STUDY MATERIAL.
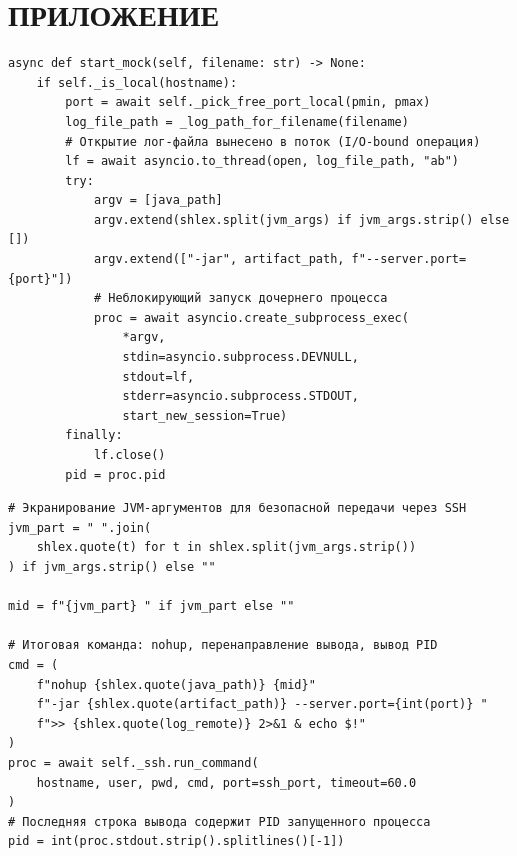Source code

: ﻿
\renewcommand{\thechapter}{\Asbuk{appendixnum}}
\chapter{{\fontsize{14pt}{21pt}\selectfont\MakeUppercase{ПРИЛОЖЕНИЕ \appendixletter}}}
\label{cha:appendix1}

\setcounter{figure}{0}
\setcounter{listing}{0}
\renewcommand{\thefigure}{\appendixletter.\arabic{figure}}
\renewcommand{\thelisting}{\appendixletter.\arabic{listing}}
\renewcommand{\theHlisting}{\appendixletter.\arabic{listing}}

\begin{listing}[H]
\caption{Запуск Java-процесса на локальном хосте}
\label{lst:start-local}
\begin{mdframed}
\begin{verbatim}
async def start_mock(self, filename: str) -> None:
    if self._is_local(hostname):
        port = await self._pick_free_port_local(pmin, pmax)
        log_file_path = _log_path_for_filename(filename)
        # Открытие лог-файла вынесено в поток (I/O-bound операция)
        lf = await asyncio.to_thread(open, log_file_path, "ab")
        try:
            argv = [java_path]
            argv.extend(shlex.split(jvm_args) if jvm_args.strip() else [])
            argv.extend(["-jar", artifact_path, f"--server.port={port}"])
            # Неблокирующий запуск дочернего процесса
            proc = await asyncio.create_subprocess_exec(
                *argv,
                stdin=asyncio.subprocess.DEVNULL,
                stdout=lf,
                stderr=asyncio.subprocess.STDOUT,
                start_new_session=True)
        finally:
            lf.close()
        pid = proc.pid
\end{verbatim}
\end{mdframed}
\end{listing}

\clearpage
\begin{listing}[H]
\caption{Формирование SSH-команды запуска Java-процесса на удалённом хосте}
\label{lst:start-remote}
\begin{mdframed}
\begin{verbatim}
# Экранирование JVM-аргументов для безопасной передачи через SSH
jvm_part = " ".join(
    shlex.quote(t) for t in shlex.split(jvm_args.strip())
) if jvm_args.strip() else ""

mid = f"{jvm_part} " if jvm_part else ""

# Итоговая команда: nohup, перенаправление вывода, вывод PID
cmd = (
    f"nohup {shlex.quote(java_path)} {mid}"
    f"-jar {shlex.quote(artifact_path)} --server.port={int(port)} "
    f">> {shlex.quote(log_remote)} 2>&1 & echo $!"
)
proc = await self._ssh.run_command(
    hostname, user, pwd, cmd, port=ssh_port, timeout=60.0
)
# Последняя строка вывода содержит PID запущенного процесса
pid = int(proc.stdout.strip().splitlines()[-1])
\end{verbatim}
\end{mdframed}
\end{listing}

TASK TO COMPLETE. Please transcribe all of the entries word for word, with the pictures left out.

REPLY TO THE TASK.
Source code

: ﻿
\renewcommand{\thechapter}{\Asbuk{appendixnum}}
\chapter{{\fontsize{14pt}{21pt}\selectfont\MakeUppercase{ПРИЛОЖЕНИЕ \appendixletter}}}
\label{cha:appendix1}

\setcounter{figure}{0}
\setcounter{listing}{0}
\renewcommand{\thefigure}{\appendixletter.\arabic{figure}}
\renewcommand{\thelisting}{\appendixletter.\arabic{listing}}
\renewcommand{\theHlisting}{\appendixletter.\arabic{listing}}

\begin{listing}[H]
\caption{Запуск Java-процесса на локальном хосте}
\label{lst:start-local}
\begin{mdframed}
\begin{verbatim}
async def start_mock(self, filename: str) -> None:
    if self._is_local(hostname):
        port = await self._pick_free_port_local(pmin, pmax)
        log_file_path = _log_path_for_filename(filename)
        # Открытие лог-файла вынесено в поток (I/O-bound операция)
        lf = await asyncio.to_thread(open, log_file_path, "ab")
        try:
            argv = [java_path]
            argv.extend(shlex.split(jvm_args) if jvm_args.strip() else [])
            argv.extend(["-jar", artifact_path, f"--server.port={port}"])
            # Неблокирующий запуск дочернего процесса
            proc = await asyncio.create_subprocess_exec(
                *argv,
                stdin=asyncio.subprocess.DEVNULL,
                stdout=lf,
                stderr=asyncio.subprocess.STDOUT,
                start_new_session=True)
        finally:
            lf.close()
        pid = proc.pid
\end{verbatim}
\end{mdframed}
\end{listing}

\clearpage
\begin{listing}[H]
\caption{Формирование SSH-команды запуска Java-процесса на удалённом хосте}
\label{lst:start-remote}
\begin{mdframed}
\begin{verbatim}
# Экранирование JVM-аргументов для безопасной передачи через SSH
jvm_part = " ".join(
    shlex.quote(t) for t in shlex.split(jvm_args.strip())
) if jvm_args.strip() else ""

mid = f"{jvm_part} " if jvm_part else ""

# Итоговая команда: nohup, перенаправление вывода, вывод PID
cmd = (
    f"nohup {shlex.quote(java_path)} {mid}"
    f"-jar {shlex.quote(artifact_path)} --server.port={int(port)} "
    f">> {shlex.quote(log_remote)} 2>&1 & echo $!"
)
proc = await self._ssh.run_command(
    hostname, user, pwd, cmd, port=ssh_port, timeout=60.0
)
# Последняя строка вывода содержит PID запущенного процесса
pid = int(proc.stdout.strip().splitlines()[-1])
\end{verbatim}
\end{mdframed}
\end{listing}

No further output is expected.